But this illness, this time around I’ve (re?-)discovered a key reason for illness specifically. And it’s not just the “fragility of life” mortality-awareness mumbo-jumbo, though it is related to that and that’s at least a tolerable argument anyway.

Anyway.

One of the points is that we are meant to realize just how much control and time we do have. This seems more obviously relevant in 2008 than it might’ve in 2008 BC, though we actually have a lot more free time than our ancestors 4,016 years prior – we just appreciate it and understand it less.

Most everyone these days goes around assuming they have no time for just a minute extra of anything – they may have some structured recreational time built in, but their schedule is packed to the gills just as they need it to be. There’s no possible room for variation or alleviation.

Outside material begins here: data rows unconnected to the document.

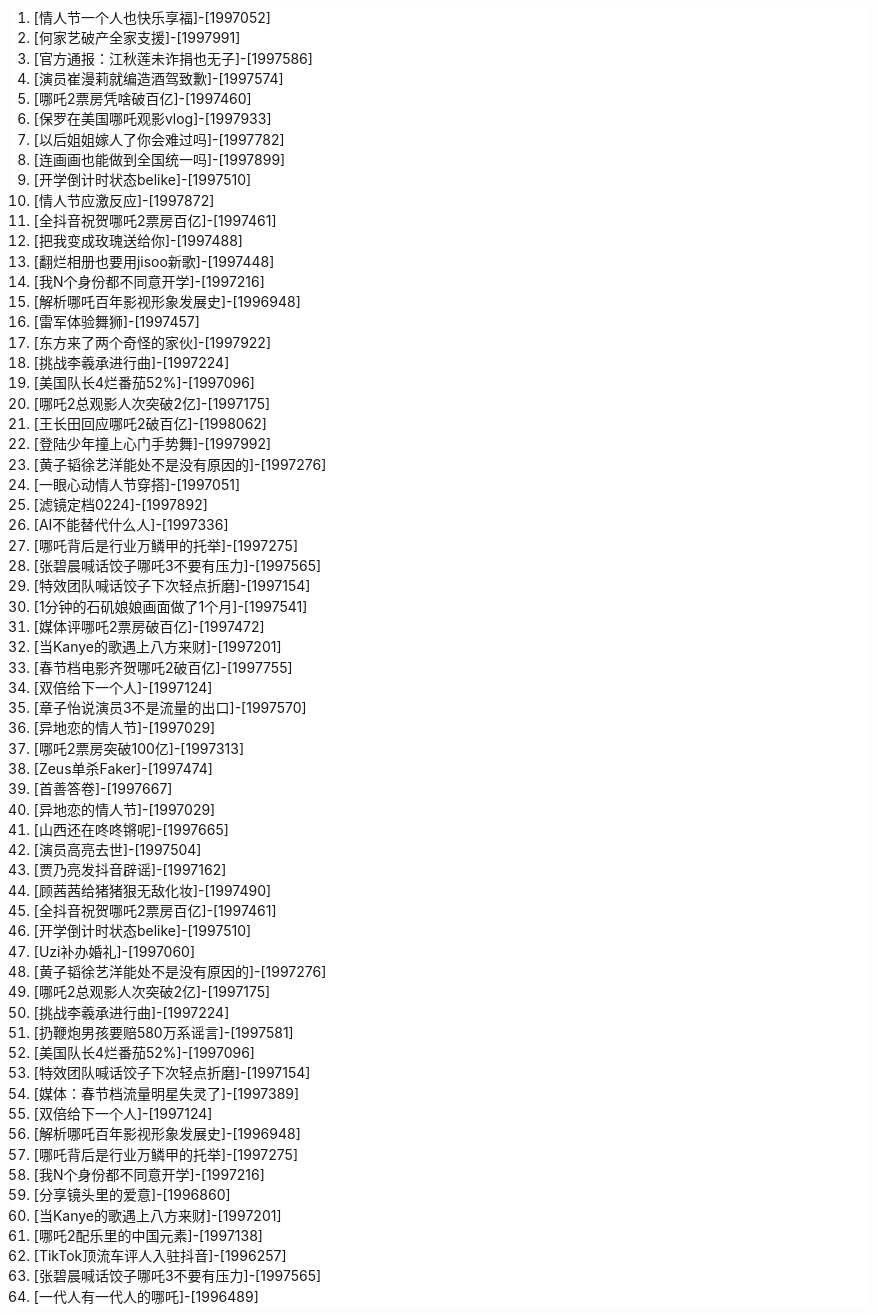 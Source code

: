 1. [情人节一个人也快乐享福]-[1997052]
1. [何家艺破产全家支援]-[1997991]
1. [官方通报：江秋莲未诈捐也无子]-[1997586]
1. [演员崔漫莉就编造酒驾致歉]-[1997574]
1. [哪吒2票房凭啥破百亿]-[1997460]
1. [保罗在美国哪吒观影vlog]-[1997933]
1. [以后姐姐嫁人了你会难过吗]-[1997782]
1. [连画画也能做到全国统一吗]-[1997899]
1. [开学倒计时状态belike]-[1997510]
1. [情人节应激反应]-[1997872]
1. [全抖音祝贺哪吒2票房百亿]-[1997461]
1. [把我变成玫瑰送给你]-[1997488]
1. [翻烂相册也要用jisoo新歌]-[1997448]
1. [我N个身份都不同意开学]-[1997216]
1. [解析哪吒百年影视形象发展史]-[1996948]
1. [雷军体验舞狮]-[1997457]
1. [东方来了两个奇怪的家伙]-[1997922]
1. [挑战李羲承进行曲]-[1997224]
1. [美国队长4烂番茄52%]-[1997096]
1. [哪吒2总观影人次突破2亿]-[1997175]
1. [王长田回应哪吒2破百亿]-[1998062]
1. [登陆少年撞上心门手势舞]-[1997992]
1. [黄子韬徐艺洋能处不是没有原因的]-[1997276]
1. [一眼心动情人节穿搭]-[1997051]
1. [滤镜定档0224]-[1997892]
1. [AI不能替代什么人]-[1997336]
1. [哪吒背后是行业万鳞甲的托举]-[1997275]
1. [张碧晨喊话饺子哪吒3不要有压力]-[1997565]
1. [特效团队喊话饺子下次轻点折磨]-[1997154]
1. [1分钟的石矶娘娘画面做了1个月]-[1997541]
1. [媒体评哪吒2票房破百亿]-[1997472]
1. [当Kanye的歌遇上八方来财]-[1997201]
1. [春节档电影齐贺哪吒2破百亿]-[1997755]
1. [双倍给下一个人]-[1997124]
1. [章子怡说演员3不是流量的出口]-[1997570]
1. [异地恋的情人节]-[1997029]
1. [哪吒2票房突破100亿]-[1997313]
1. [Zeus单杀Faker]-[1997474]
1. [首善答卷]-[1997667]
1. [异地恋的情人节]-[1997029]
1. [山西还在咚咚锵呢]-[1997665]
1. [演员高亮去世]-[1997504]
1. [贾乃亮发抖音辟谣]-[1997162]
1. [顾茜茜给猪猪狠无敌化妆]-[1997490]
1. [全抖音祝贺哪吒2票房百亿]-[1997461]
1. [开学倒计时状态belike]-[1997510]
1. [Uzi补办婚礼]-[1997060]
1. [黄子韬徐艺洋能处不是没有原因的]-[1997276]
1. [哪吒2总观影人次突破2亿]-[1997175]
1. [挑战李羲承进行曲]-[1997224]
1. [扔鞭炮男孩要赔580万系谣言]-[1997581]
1. [美国队长4烂番茄52%]-[1997096]
1. [特效团队喊话饺子下次轻点折磨]-[1997154]
1. [媒体：春节档流量明星失灵了]-[1997389]
1. [双倍给下一个人]-[1997124]
1. [解析哪吒百年影视形象发展史]-[1996948]
1. [哪吒背后是行业万鳞甲的托举]-[1997275]
1. [我N个身份都不同意开学]-[1997216]
1. [分享镜头里的爱意]-[1996860]
1. [当Kanye的歌遇上八方来财]-[1997201]
1. [哪吒2配乐里的中国元素]-[1997138]
1. [TikTok顶流车评人入驻抖音]-[1996257]
1. [张碧晨喊话饺子哪吒3不要有压力]-[1997565]
1. [一代人有一代人的哪吒]-[1996489]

And then they get sick and – wham – there has to be time. Unless they’re one of these people who goes around trying to pretend they’re not sick and they can just fight through it… in which case, they get a pre-lesson about humility and how much more suffering they’re causing themselves via this route. (I know, there are also people who, by the economic laws governing this society hopefully not much longer, are forced to choose between toughing it out and facing economic disaster… this is why I support universal healthcare.) Anyway, in the end, one may be frustrated and suffering and discombobulated by the illness that removed one from one’s routine, but one also can suddenly see the cracks in the schedule and rejoin the routine fully understanding exactly how the component time is constructed.

So, next time you’re sick, appreciate the time off you’re being given and use it to evaluate whether your life might not be better structured another way.

Hey, if I preach doom and disaster in so many other walks of my life, why can’t I package theological understandings in chintzy greeting card-sounding lines?

I miss October already.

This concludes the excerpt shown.